A welcome addition to the clearing effort is this unmanned aerial vehicle, known as a drone.
Equipped with a small camera, it aids in search and rescue, identifying blocked roads and bodies for collection.
The company who developed it, Danoffice IT, says its made of plastic similar to lego.
(SOUNDBITE) (English) SALES MANAGER FOR DANOFFICE IT, LIAM DAWSON, SAYING:
“When organisations first saw it here, they thought it was a bit of a toy.
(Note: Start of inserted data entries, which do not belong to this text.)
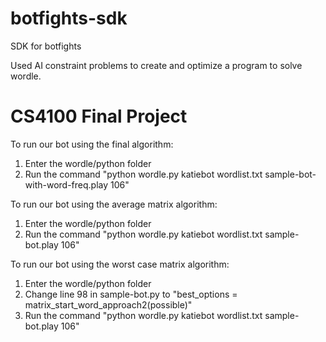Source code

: # botfights-sdk
SDK for botfights

Used AI constraint problems to create and optimize a program to solve wordle.

# CS4100 Final Project
To run our bot using the final algorithm:
1. Enter the wordle/python folder
2. Run the command "python wordle.py katiebot wordlist.txt sample-bot-with-word-freq.play 106"

To run our bot using the average matrix algorithm:
1. Enter the wordle/python folder
2. Run the command "python wordle.py katiebot wordlist.txt sample-bot.play 106"

To run our bot using the worst case matrix algorithm:
1. Enter the wordle/python folder
2. Change line 98 in sample-bot.py to "best_options = matrix_start_word_approach2(possible)"
3. Run the command "python wordle.py katiebot wordlist.txt sample-bot.play 106"
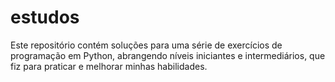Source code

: # estudos
Este repositório contém soluções para uma série de exercícios de programação em Python,
abrangendo níveis iniciantes e intermediários, que fiz para praticar e melhorar minhas habilidades.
But when they realised all the different uses you could do like body retrieval, road clearance, you name it, I think this is a tool that will be used in every future disaster.”
Critics say drones violate privacy rights in countries with loose regulations.
But this is just one of the many ways to help.
The death toll from Typhoon Haiyan has passed more than 5,000, and 4 million people have been affected.
Aid teams from around the world are pitching in with relief efforts, sending supplies and treating the sick.
To support the field work of Humanitarian NGOs on the ground, Danoffice IT is offering its civil drone Huginn X1 technology and manpower free of charge to frontline NGOs, including NetHope member organizations Direct Relief and Catholic Relief Services.
“The Huginn X1 is a technology that can greatly improve relief efforts in disaster-affected areas like the Philippines.” said Frank Schott, Interim President and Executive Director of NetHope.